* **Record excerpts**
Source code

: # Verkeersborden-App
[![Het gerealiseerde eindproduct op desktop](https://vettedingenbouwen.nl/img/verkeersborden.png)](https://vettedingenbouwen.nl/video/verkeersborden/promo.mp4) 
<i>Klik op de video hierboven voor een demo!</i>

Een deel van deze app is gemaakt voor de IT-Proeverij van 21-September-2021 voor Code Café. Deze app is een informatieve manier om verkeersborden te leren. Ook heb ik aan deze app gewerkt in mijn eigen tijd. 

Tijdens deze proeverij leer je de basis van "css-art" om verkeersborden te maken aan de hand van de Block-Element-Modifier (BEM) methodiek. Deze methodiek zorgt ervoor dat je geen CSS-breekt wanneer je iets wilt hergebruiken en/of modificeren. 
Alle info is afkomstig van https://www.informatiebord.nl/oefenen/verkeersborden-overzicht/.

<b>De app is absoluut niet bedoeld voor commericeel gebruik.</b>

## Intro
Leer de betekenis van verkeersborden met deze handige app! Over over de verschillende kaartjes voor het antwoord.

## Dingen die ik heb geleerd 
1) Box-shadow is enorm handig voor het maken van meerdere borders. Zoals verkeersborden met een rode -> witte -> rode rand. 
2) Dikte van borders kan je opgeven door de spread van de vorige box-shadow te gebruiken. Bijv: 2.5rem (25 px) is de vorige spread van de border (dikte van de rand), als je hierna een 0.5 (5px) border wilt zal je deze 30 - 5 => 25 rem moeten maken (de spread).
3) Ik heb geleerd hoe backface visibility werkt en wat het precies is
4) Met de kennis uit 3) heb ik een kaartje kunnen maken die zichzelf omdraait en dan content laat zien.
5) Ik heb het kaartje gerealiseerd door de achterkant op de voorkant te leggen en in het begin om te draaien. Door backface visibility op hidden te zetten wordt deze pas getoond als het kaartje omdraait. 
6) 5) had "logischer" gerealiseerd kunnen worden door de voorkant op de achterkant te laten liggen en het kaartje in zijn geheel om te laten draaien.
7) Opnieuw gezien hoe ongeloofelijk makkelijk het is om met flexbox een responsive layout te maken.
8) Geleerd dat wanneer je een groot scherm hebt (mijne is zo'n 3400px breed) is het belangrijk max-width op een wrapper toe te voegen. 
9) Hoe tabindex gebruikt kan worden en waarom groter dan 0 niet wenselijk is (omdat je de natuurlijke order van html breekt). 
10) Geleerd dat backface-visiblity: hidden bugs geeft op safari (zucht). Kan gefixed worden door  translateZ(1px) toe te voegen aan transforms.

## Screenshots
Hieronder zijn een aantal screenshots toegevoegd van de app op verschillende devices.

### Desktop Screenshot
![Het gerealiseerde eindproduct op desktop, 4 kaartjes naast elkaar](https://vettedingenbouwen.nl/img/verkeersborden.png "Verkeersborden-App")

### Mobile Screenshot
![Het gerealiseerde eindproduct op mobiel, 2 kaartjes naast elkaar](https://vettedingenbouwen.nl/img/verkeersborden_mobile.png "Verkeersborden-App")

* **Your goal**
In full and exactly as written, repeat the data.

* **Final answer**
Source code

: # Verkeersborden-App
[![Het gerealiseerde eindproduct op desktop](https://vettedingenbouwen.nl/img/verkeersborden.png)](https://vettedingenbouwen.nl/video/verkeersborden/promo.mp4) 
<i>Klik op de video hierboven voor een demo!</i>

Een deel van deze app is gemaakt voor de IT-Proeverij van 21-September-2021 voor Code Café. Deze app is een informatieve manier om verkeersborden te leren. Ook heb ik aan deze app gewerkt in mijn eigen tijd. 

Tijdens deze proeverij leer je de basis van "css-art" om verkeersborden te maken aan de hand van de Block-Element-Modifier (BEM) methodiek. Deze methodiek zorgt ervoor dat je geen CSS-breekt wanneer je iets wilt hergebruiken en/of modificeren. 
Alle info is afkomstig van https://www.informatiebord.nl/oefenen/verkeersborden-overzicht/.

<b>De app is absoluut niet bedoeld voor commericeel gebruik.</b>

## Intro
Leer de betekenis van verkeersborden met deze handige app! Over over de verschillende kaartjes voor het antwoord.

## Dingen die ik heb geleerd 
1) Box-shadow is enorm handig voor het maken van meerdere borders. Zoals verkeersborden met een rode -> witte -> rode rand. 
2) Dikte van borders kan je opgeven door de spread van de vorige box-shadow te gebruiken. Bijv: 2.5rem (25 px) is de vorige spread van de border (dikte van de rand), als je hierna een 0.5 (5px) border wilt zal je deze 30 - 5 => 25 rem moeten maken (de spread).
3) Ik heb geleerd hoe backface visibility werkt en wat het precies is
4) Met de kennis uit 3) heb ik een kaartje kunnen maken die zichzelf omdraait en dan content laat zien.
5) Ik heb het kaartje gerealiseerd door de achterkant op de voorkant te leggen en in het begin om te draaien. Door backface visibility op hidden te zetten wordt deze pas getoond als het kaartje omdraait. 
6) 5) had "logischer" gerealiseerd kunnen worden door de voorkant op de achterkant te laten liggen en het kaartje in zijn geheel om te laten draaien.
7) Opnieuw gezien hoe ongeloofelijk makkelijk het is om met flexbox een responsive layout te maken.
8) Geleerd dat wanneer je een groot scherm hebt (mijne is zo'n 3400px breed) is het belangrijk max-width op een wrapper toe te voegen. 
9) Hoe tabindex gebruikt kan worden en waarom groter dan 0 niet wenselijk is (omdat je de natuurlijke order van html breekt). 
10) Geleerd dat backface-visiblity: hidden bugs geeft op safari (zucht). Kan gefixed worden door  translateZ(1px) toe te voegen aan transforms.

## Screenshots
Hieronder zijn een aantal screenshots toegevoegd van de app op verschillende devices.

### Desktop Screenshot
![Het gerealiseerde eindproduct op desktop, 4 kaartjes naast elkaar](https://vettedingenbouwen.nl/img/verkeersborden.png "Verkeersborden-App")

### Mobile Screenshot
![Het gerealiseerde eindproduct op mobiel, 2 kaartjes naast elkaar](https://vettedingenbouwen.nl/img/verkeersborden_mobile.png "Verkeersborden-App")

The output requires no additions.